Salk and Francis created the first flu vaccine using fertilized chicken eggs and dead strains of the Influenza A virus. Its first use was to protect soldiers fighting in World War II because the death toll of the virus was fairly large. The technique designed by Salk and Francis is used to produce most of vaccines for the flu today.

Importance of Vaccination

Many people are scared of receiving a vaccine because there is a strain of the virus in the injection. They fear it makes them prone to getting sick and the vaccine will be the reason of their illness. On the contrary, vaccines save many peoples lives and contains an inactive strain. It is possible to come down with the flu even after you get your flu shot but it decreases the risk of death drastically. You must also get your flu shot every year to maintain immunity. Overtime, your body will become less likely to fight of the virus but if you receive a yearly vaccine your ability to defeat the pathogen increases. Other benefits include, lower chance of children being admitted to the hospital, protection of pregnant women, and a reduction in how severe the illness can get.
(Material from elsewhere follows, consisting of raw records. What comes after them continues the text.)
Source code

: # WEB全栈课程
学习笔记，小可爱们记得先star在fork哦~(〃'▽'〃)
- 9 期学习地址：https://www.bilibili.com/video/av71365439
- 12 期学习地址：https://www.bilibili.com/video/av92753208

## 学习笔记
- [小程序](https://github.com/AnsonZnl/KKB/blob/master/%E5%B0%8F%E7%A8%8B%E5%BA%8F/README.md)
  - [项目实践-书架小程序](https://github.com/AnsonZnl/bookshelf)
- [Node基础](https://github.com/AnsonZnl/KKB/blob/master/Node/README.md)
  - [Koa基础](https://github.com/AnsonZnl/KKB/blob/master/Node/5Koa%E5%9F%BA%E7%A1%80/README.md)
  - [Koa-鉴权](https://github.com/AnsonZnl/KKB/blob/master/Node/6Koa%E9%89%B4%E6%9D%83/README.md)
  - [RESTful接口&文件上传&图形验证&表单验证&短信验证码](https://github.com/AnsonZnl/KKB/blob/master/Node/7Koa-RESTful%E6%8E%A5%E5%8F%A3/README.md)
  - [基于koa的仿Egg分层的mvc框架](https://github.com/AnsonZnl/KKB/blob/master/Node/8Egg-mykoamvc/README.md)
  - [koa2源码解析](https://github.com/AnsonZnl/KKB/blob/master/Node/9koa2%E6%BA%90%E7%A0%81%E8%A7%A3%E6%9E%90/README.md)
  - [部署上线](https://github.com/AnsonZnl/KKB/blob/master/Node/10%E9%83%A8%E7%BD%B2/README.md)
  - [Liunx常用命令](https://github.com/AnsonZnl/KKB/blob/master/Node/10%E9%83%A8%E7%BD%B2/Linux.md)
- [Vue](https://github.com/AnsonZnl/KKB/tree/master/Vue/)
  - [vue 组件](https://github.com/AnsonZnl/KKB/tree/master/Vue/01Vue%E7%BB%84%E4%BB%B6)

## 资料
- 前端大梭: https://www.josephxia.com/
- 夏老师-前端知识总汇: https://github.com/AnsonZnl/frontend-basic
Not only should you get vaccinated for yourself but those around you that may not be able to. For example, children younger than 6 months can not get the flu shot and therefore they rely on those around them. Keep in mind influenza is contagious and can spread rapidly if many people are not vaccinated. If the majority of people become vaccinated it helps the whole community.

Pandemic of 1918

From 1918-19 the Influenza virus known as H1N1 infected around one-third of the world's population. Due to there being no vaccine approximately 50 million people died and everyone was forced to isolate. Deaths were more common in children and those over age 65 because their immune systems were not strong. This relates to why everyone that can needs to be vaccine for Influenza. To protect against another pandemic like the one in 1918 scientists have created a vaccine that many are neglecting. Those that do not believe in vaccinations need to look at the facts and come to realization that it is what is best for the world.